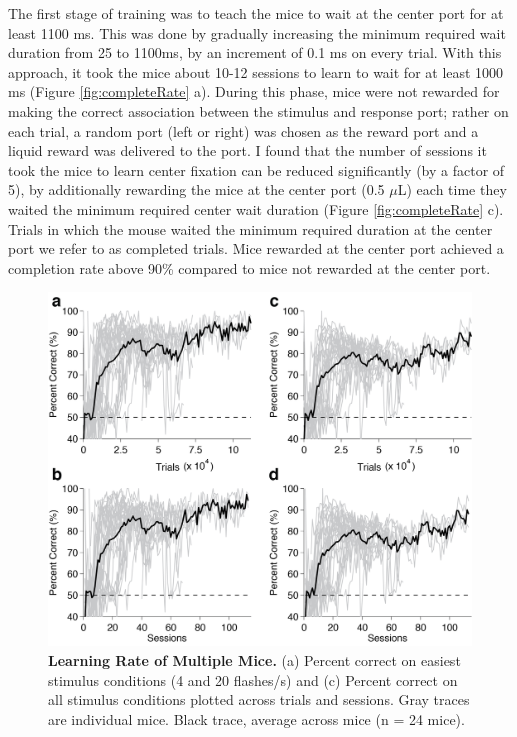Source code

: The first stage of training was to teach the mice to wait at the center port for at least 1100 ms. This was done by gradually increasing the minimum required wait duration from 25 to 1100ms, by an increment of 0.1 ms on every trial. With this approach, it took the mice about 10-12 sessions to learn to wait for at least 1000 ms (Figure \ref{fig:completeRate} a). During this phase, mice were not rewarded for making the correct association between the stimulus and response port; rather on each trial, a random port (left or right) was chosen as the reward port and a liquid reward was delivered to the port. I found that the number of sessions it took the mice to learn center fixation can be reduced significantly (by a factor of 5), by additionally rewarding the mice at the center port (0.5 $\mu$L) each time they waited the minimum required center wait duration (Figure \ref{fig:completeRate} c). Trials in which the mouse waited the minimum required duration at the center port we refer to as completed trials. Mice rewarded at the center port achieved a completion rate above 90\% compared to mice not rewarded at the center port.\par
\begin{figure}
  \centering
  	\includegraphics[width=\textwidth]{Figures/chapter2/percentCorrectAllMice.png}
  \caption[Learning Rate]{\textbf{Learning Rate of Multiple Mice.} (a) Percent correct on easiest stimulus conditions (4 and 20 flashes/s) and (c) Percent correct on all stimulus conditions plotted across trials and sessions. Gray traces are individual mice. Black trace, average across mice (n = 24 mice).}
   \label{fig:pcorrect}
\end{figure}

§ **What you should do**
Would you please print the entries once more, word for word, minus the pictures?

§ **Your solution**
Source code

: The first stage of training was to teach the mice to wait at the center port for at least 1100 ms. This was done by gradually increasing the minimum required wait duration from 25 to 1100ms, by an increment of 0.1 ms on every trial. With this approach, it took the mice about 10-12 sessions to learn to wait for at least 1000 ms (Figure \ref{fig:completeRate} a). During this phase, mice were not rewarded for making the correct association between the stimulus and response port; rather on each trial, a random port (left or right) was chosen as the reward port and a liquid reward was delivered to the port. I found that the number of sessions it took the mice to learn center fixation can be reduced significantly (by a factor of 5), by additionally rewarding the mice at the center port (0.5 $\mu$L) each time they waited the minimum required center wait duration (Figure \ref{fig:completeRate} c). Trials in which the mouse waited the minimum required duration at the center port we refer to as completed trials. Mice rewarded at the center port achieved a completion rate above 90\% compared to mice not rewarded at the center port.\par
\begin{figure}
  \centering
  	\includegraphics[width=\textwidth]{Figures/chapter2/percentCorrectAllMice.png}
  \caption[Learning Rate]{\textbf{Learning Rate of Multiple Mice.} (a) Percent correct on easiest stimulus conditions (4 and 20 flashes/s) and (c) Percent correct on all stimulus conditions plotted across trials and sessions. Gray traces are individual mice. Black trace, average across mice (n = 24 mice).}
   \label{fig:pcorrect}
\end{figure}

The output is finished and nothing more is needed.